Benny Safdie’s The Smashing Machine dives into the life of Mark Kerr, a trailblazer in mixed martial arts, anchored by a restrained, intimate performance from Dwayne Johnson. The film traces Kerr’s rise inside a sport that fused disciplines and forged a new kind of celebrity, then follows the toll it took on him and those closest to him, including Dawn, his partner who shares a quiet love amid the chaos.

This isn’t your typical sports bio. Safdie favors candour over gloss, pairing raw fight footage with a domestic realism that keeps Kerr’s humanity at the center. Dawn’s warmth and their life with their cat Sneakers provide a counterweight to the ring’s brutality, yielding a portrait that feels surprisingly delicate and lived-in rather than celebratory.

On screen craft and performance

The fight sequences are staged with a documentary edge—shots that feel like television coverage rather than stylized drama—while Safdie’s handheld camera keeps the energy kinetic and immersive. Cinematographer Maceo Bishop frames chaos as something almost tangible, letting every punch resonate without tipping into sensationalism.

Beyond victory

In place of a triumph narrative, the film probes Kerr’s inner life: his struggle with opioid dependence, a career that veered toward self-destruction, and the fragility of his closest relationships. The documentary lens draws from John Hyams’ 1997 The Smashing Machine, reimagining it as a focused, emotionally precise study rather than a conventional biopic.

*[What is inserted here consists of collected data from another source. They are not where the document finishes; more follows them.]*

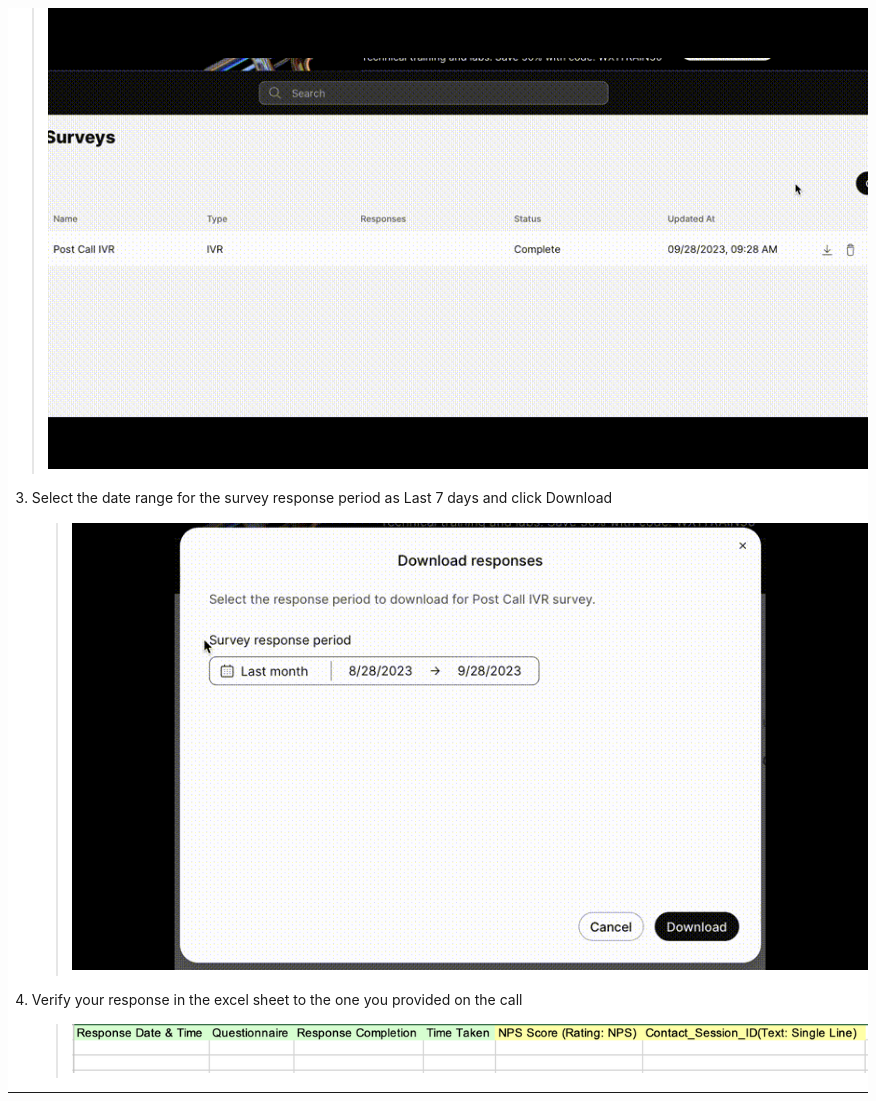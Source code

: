    > <img src="/assets/images/EM/downloadResponse.gif">
3. Select the date range for the survey response period as Last 7 days and click Download
   > <img src="/assets/images/EM/downloadDate.gif">
4. Verify your response in the excel sheet to the one you provided on the call
   > <img src="/assets/images/EM/surveyReport.png">

---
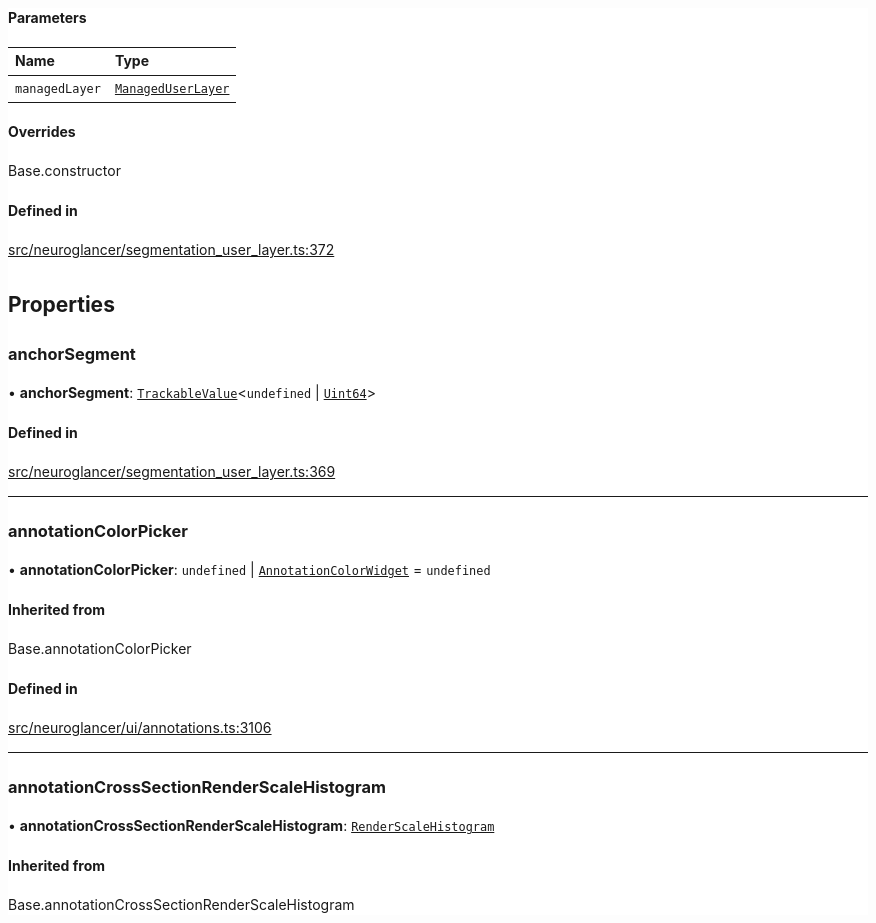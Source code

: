 #### Parameters

| Name | Type |
| :------ | :------ |
| `managedLayer` | [`ManagedUserLayer`](neuroglancer_layer.ManagedUserLayer.md) |

#### Overrides

Base.constructor

#### Defined in

[src/neuroglancer/segmentation_user_layer.ts:372](https://github.com/ActiveBrainAtlas2/neuroglancer/blob/034b457d/src/neuroglancer/segmentation_user_layer.ts#L372)

## Properties

### anchorSegment

• **anchorSegment**: [`TrackableValue`](neuroglancer_trackable_value.TrackableValue.md)<`undefined` \| [`Uint64`](neuroglancer_util_uint64.Uint64.md)\>

#### Defined in

[src/neuroglancer/segmentation_user_layer.ts:369](https://github.com/ActiveBrainAtlas2/neuroglancer/blob/034b457d/src/neuroglancer/segmentation_user_layer.ts#L369)

___

### annotationColorPicker

• **annotationColorPicker**: `undefined` \| [`AnnotationColorWidget`](neuroglancer_widget_color.AnnotationColorWidget.md) = `undefined`

#### Inherited from

Base.annotationColorPicker

#### Defined in

[src/neuroglancer/ui/annotations.ts:3106](https://github.com/ActiveBrainAtlas2/neuroglancer/blob/034b457d/src/neuroglancer/ui/annotations.ts#L3106)

___

### annotationCrossSectionRenderScaleHistogram

• **annotationCrossSectionRenderScaleHistogram**: [`RenderScaleHistogram`](neuroglancer_render_scale_statistics.RenderScaleHistogram.md)

#### Inherited from

Base.annotationCrossSectionRenderScaleHistogram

Supporting performances, including Ryan Bader as Kerr’s friend and fellow fighter Mark Coleman, deepen the texture. Emily Blunt, as Kerr’s partner Dawn, registers both bite and resilience, contributing a steady gravity that keeps the story grounded even amid the arena’s ferocity.

In the end, The Smashing Machine is not about triumph or loss alone; it’s about why someone endures, and how that endurance bleeds into everyday life. It’s a living, earnest examination of masculinity in flux that avoids easy sentimentality while staying ardently human.